Ovarian cancer consists of two types of cells – good and bad. The bad cells called fibroblast stops responding to chemotherapy drugs. On the other hand, the good, or immune T-cells, help reverse that effect.
Researchers have always thought that chemoresistance occurs because of genetic alterations in the affected individual. However, the recent study proves that it is not the case.
During the study, the research team derived samples of affected tissue from ovarian cancer patients. The cells were isolated by their type, so that the researchers are able to see the environment of the cells in mice and humans and then correlate it with the actual prognosis.

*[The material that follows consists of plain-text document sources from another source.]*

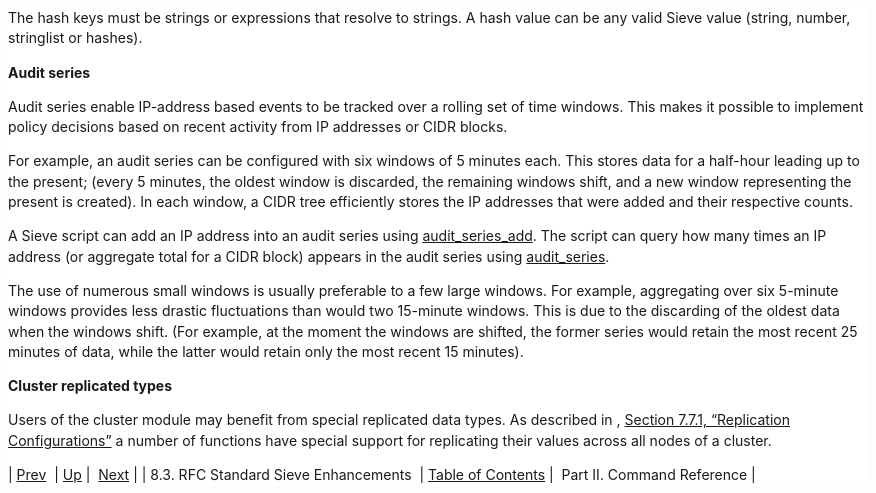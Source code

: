 The hash keys must be strings or expressions that resolve to strings. A hash value can be any valid Sieve value (string, number, stringlist or hashes).

**Audit series**

Audit series enable IP-address based events to be tracked over a rolling set of time windows. This makes it possible to implement policy decisions based on recent activity from IP addresses or CIDR blocks.

For example, an audit series can be configured with six windows of 5 minutes each. This stores data for a half-hour leading up to the present; (every 5 minutes, the oldest window is discarded, the remaining windows shift, and a new window representing the present is created). In each window, a CIDR tree efficiently stores the IP addresses that were added and their respective counts.

A Sieve script can add an IP address into an audit series using [audit_series_add](sieve.ref.audit_series_add "audit_series_add"). The script can query how many times an IP address (or aggregate total for a CIDR block) appears in the audit series using [audit_series](sieve.ref.audit_series.php "audit_series").

The use of numerous small windows is usually preferable to a few large windows. For example, aggregating over six 5-minute windows provides less drastic fluctuations than would two 15-minute windows. This is due to the discarding of the oldest data when the windows shift. (For example, at the moment the windows are shifted, the former series would retain the most recent 25 minutes of data, while the latter would retain only the most recent 15 minutes).

**Cluster replicated types**

Users of the cluster module may benefit from special replicated data types. As described in , [Section 7.7.1, “Replication Configurations”](cluster.config.replication#cluster.replication.features "7.7.1. Replication Configurations") a number of functions have special support for replicating their values across all nodes of a cluster.

| [Prev](sieve.enhancements)  | [Up](sieve.php) |  [Next](p.command.ref.php) |
| 8.3. RFC Standard Sieve Enhancements  | [Table of Contents](index) |  Part II. Command Reference |
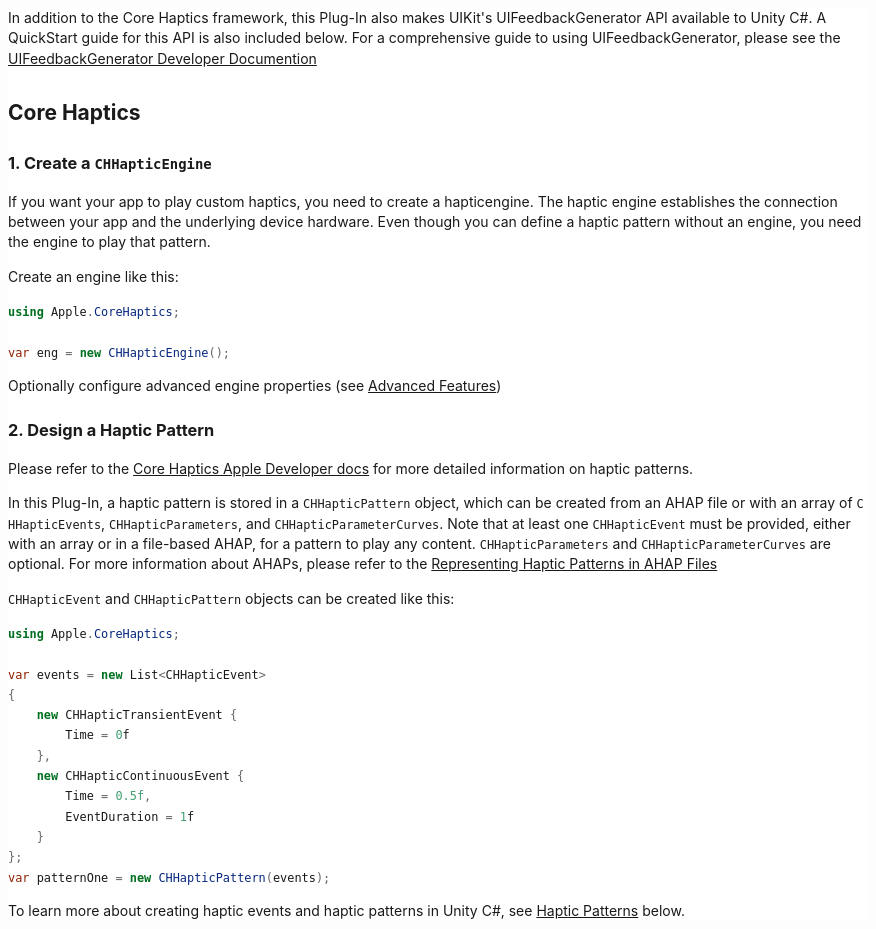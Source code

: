In addition to the Core Haptics framework, this Plug-In also makes UIKit's UIFeedbackGenerator API available to Unity C#. A QuickStart guide for this API is also included below. For a comprehensive guide to using UIFeedbackGenerator, please see the [UIFeedbackGenerator Developer Documention](https://developer.apple.com/documentation/uikit/uifeedbackgenerator)

## Core Haptics

### 1. Create a `CHHapticEngine`
If you want your app to play custom haptics, you need to create a hapticengine. The haptic engine establishes the connection between your app and the underlying device hardware. Even though you can define a haptic pattern without an engine, you need the engine to play that pattern.

Create an engine like this:
```C#
using Apple.CoreHaptics;

var eng = new CHHapticEngine();
```

Optionally configure advanced engine properties (see [Advanced Features](#6-Advanced-Features)) 

### 2. Design a Haptic Pattern
Please refer to the [Core Haptics Apple Developer docs](https://developer.apple.com/documentation/corehaptics/chhapticpattern) for more detailed information on haptic patterns.

In this Plug-In, a haptic pattern is stored in a `CHHapticPattern` object, which can be created from an AHAP file or with an array of `CHHapticEvents`, `CHHapticParameters`, and `CHHapticParameterCurves`. Note that at least one `CHHapticEvent` must be provided, either with an array or in a file-based AHAP, for a pattern to play any content. `CHHapticParameters` and `CHHapticParameterCurves` are optional. For more information about AHAPs, please refer to the [Representing Haptic Patterns in AHAP Files](https://developer.apple.com/documentation/corehaptics/representing_haptic_patterns_in_ahap_files)

`CHHapticEvent` and `CHHapticPattern` objects can be created like this:
```C#
using Apple.CoreHaptics;

var events = new List<CHHapticEvent>
{
    new CHHapticTransientEvent {
        Time = 0f
    },
    new CHHapticContinuousEvent {
        Time = 0.5f,
        EventDuration = 1f
    }
};
var patternOne = new CHHapticPattern(events);
```

To learn more about creating haptic events and haptic patterns in Unity C#, see [Haptic Patterns](#5-More-on-Haptic-Patterns) below.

The researchers also discovered that the fibroblasts tend to block platinum, which is often recommended as a part of the platinum-based chemotherapy drug cisplatin. Thus, the drug is unable to kill the cancer cells. On the other hand, the immune T-cells nullify the effect of the bad cells. Infusing immune T-cells into fibroblasts helps patients respond to the treatment as before.
The researchers, thus, suggest a combination of chemotherapy and immunotherapy for the treatment of ovarian cancer patients. That is, providing immune T-cells to the patients who have developed resistance against the treatment can help make chemotherapy effective again.